Since inviting him and Mara to come to Xavier's Institute, Logan hadn't called him son. Not once. He didn't call him Victor either. After the first couple days on the road, after Mara recounted basically every little thing they'd ever done together, he started using something of a pet name: "Sabe." And he didn't use that often. Sabertooth didn't have the heart to tell him he'd done the same thing last time.

As they passed the elevator, he took a slight sniff and noticed Wolverine do the same. Mara was still in the basement levels. He smirked, wondering how much trouble she could get into in the Danger Room.

They made it all the way to the kitchen without speaking. They may be family, but they still had a lot of "issues" to work out. Sabertooth couldn't really remember, but he thought all of it started when his mother died. Like he told Xavier, he couldn't remember that far back, so he didn't really know, but all of their earliest fights had been about her in some way. After that things just got plain messy until they forgot exactly why they hated each other's guts.

Logan tossed him an apple. Those seemed to always be at hand around here. What was it with good guys and apples anyway? He took a deep bite and leaned against the counter. His father leaned against the table half way across the room. His father. He chuckled. He had been using that word more and more lately, despite the fact that they looked the same age and, relative to their lifespans, basically were.

"What?" Logan asked.

"Ah, nothing," Sabertooth told him. "Just thinking's all."

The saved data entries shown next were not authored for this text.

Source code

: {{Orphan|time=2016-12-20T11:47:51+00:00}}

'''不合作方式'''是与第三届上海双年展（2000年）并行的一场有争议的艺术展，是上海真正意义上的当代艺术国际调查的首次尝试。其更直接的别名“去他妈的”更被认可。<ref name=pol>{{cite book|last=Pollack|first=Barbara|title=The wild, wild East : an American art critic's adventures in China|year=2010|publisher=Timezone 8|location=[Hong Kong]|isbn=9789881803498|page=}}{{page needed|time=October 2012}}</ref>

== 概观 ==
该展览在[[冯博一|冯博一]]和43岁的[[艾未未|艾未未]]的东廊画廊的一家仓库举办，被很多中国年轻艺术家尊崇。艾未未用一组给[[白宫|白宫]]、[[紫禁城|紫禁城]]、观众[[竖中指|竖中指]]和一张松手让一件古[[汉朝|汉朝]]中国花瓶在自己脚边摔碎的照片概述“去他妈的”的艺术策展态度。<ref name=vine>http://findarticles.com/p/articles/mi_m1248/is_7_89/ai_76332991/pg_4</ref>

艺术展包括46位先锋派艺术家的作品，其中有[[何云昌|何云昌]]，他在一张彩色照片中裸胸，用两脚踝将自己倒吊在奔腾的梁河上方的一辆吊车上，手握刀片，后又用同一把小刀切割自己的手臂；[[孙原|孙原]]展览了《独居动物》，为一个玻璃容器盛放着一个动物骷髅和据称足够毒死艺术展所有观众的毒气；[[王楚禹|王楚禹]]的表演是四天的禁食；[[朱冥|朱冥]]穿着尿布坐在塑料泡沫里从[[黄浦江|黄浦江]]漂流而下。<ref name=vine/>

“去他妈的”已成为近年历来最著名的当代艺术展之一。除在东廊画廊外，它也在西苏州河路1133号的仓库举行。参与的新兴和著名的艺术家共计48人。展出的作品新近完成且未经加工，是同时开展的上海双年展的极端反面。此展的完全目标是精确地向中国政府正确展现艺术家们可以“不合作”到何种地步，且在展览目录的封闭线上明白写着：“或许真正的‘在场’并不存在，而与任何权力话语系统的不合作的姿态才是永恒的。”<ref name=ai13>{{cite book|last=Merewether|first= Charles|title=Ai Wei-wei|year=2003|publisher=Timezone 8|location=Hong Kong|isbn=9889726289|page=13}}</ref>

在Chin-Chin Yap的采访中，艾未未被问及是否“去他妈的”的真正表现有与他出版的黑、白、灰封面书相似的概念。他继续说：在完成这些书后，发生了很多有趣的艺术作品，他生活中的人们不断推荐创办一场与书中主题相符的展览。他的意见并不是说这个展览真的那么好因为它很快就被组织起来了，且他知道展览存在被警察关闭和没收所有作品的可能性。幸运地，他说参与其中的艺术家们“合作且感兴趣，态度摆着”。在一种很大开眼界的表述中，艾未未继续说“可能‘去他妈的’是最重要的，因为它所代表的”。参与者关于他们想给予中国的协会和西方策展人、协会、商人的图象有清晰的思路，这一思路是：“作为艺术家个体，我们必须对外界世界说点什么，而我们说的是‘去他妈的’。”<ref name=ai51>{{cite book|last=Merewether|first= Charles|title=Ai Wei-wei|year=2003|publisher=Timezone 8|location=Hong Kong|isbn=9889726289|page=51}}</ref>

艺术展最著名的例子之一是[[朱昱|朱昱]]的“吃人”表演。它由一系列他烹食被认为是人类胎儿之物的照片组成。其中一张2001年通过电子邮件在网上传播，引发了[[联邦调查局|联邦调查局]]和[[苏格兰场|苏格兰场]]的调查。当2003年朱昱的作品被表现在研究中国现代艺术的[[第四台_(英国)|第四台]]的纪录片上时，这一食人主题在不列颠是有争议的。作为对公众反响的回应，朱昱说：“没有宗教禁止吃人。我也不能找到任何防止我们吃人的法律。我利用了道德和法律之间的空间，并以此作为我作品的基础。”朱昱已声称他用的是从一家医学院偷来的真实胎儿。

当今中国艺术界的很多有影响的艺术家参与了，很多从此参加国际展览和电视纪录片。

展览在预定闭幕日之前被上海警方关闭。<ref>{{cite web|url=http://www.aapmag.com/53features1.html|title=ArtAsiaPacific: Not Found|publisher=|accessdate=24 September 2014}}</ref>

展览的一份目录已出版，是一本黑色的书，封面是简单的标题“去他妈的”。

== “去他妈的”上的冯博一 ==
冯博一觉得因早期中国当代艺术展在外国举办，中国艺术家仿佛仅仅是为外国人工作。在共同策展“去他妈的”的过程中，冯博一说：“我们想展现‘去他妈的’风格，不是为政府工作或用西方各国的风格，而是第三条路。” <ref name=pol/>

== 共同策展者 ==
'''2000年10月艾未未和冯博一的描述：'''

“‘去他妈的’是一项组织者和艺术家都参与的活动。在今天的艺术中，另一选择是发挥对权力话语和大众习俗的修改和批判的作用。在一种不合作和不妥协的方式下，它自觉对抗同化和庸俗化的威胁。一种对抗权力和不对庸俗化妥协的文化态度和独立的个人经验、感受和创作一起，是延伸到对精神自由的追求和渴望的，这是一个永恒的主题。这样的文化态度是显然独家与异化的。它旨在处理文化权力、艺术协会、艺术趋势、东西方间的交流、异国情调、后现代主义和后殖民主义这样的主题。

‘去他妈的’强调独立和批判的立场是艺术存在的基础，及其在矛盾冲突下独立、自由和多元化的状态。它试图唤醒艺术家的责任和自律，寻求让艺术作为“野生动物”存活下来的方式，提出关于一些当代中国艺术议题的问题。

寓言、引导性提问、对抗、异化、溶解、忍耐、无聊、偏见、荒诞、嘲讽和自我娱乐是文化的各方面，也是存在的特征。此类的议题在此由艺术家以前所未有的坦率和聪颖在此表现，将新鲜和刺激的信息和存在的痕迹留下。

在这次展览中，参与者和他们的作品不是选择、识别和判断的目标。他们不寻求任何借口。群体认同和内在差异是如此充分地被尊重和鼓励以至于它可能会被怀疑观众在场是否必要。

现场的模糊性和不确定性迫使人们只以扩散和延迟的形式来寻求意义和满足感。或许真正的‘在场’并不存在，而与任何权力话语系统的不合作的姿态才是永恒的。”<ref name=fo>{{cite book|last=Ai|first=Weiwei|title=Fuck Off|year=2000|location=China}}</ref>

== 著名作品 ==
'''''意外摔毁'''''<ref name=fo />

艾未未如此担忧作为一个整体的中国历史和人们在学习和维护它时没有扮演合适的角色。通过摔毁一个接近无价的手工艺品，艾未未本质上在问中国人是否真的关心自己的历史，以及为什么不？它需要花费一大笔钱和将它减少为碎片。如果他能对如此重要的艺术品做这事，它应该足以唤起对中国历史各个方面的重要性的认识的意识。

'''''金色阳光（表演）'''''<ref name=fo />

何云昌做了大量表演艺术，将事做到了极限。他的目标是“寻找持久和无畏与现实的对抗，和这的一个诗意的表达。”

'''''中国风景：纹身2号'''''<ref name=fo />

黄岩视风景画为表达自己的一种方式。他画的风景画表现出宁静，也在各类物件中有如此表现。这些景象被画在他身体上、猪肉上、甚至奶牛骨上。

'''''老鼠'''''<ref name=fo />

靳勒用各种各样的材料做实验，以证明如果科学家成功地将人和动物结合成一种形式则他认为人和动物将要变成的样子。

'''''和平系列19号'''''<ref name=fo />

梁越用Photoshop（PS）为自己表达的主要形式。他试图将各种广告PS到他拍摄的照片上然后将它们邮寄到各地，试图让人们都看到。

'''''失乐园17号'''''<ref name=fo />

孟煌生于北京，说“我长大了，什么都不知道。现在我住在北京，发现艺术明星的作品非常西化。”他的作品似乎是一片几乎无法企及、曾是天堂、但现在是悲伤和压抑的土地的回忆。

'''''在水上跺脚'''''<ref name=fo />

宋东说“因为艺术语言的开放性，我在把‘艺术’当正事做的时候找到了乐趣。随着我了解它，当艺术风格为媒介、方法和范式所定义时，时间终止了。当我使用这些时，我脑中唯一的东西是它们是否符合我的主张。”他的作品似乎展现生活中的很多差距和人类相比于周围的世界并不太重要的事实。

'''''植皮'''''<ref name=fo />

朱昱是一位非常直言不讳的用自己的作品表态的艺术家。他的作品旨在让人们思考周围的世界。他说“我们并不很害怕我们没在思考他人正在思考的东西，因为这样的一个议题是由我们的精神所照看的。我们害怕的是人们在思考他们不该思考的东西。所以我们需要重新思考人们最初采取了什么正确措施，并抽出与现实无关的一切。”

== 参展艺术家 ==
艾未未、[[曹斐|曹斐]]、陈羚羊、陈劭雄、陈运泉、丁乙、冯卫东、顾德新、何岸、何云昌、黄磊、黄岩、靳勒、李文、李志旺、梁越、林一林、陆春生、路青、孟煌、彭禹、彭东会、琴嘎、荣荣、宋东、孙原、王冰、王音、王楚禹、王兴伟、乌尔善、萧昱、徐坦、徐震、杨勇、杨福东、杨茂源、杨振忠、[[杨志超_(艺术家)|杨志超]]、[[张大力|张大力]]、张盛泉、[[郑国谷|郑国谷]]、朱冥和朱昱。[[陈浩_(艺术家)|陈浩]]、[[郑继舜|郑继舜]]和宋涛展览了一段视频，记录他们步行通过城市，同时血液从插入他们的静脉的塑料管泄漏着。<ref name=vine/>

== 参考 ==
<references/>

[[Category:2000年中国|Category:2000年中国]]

The man paused, looking like he was doing some heavy thinking himself. Sabertooth let him. Finally his father looked up.

"Are you all right here?" he asked. "I mean, Mara's just coming in like any other student, but you." He stopped and looked away. "You've been against the X-men in a lot of battles."

"You saying I shouldn't be here?" Sabertooth asked. He kept it from showing, but he was really worried at the prospect of getting kicked away again, just when he was beginning to let his guard down a little.

"That's not what I meant," Logan said so fast it dissolved any doubt. He sighed and continued slower. "Actually it's more like you're coming in like I did the second time, where they already know you and all."

"Second time?" Sabertooth asked.

Logan nodded. "Cyclopse and I got into it pretty bad. The others stopped us, chastised me because he was the one needing stitches, and I left. The second Scott was able to walk again he came and invited me back. But, just because he'd forgiven me, that didn't mean the others trusted me one bit. The whole place smelt like fear for months. I guess what I'm trying to say is I know what it feels like, and it feels like shit." He finished in a decisive tone, one Sabertooth hadn't heard since before Weapon X, and it made him smirk.

"I'm used to it," he said. "Heck, that's how the whole Brotherhood smelt the whole time I was with them."

Logan chuckled. "I guess that makes sense," he returned. "You ever feel like popping a guy just to give them something to worry about instead of worrying for nothing?"

"Actually I did," Sabertooth said, leaning back. "Never underestimate Toad. He's made of some pretty tough stuff."

This made his father laugh again. He liked that, liked the memories it brought back, reminded him that there were good times locked away in all those old memories.

"Got anything more holding than an apple?" he asked, tossing the rind into the garbage.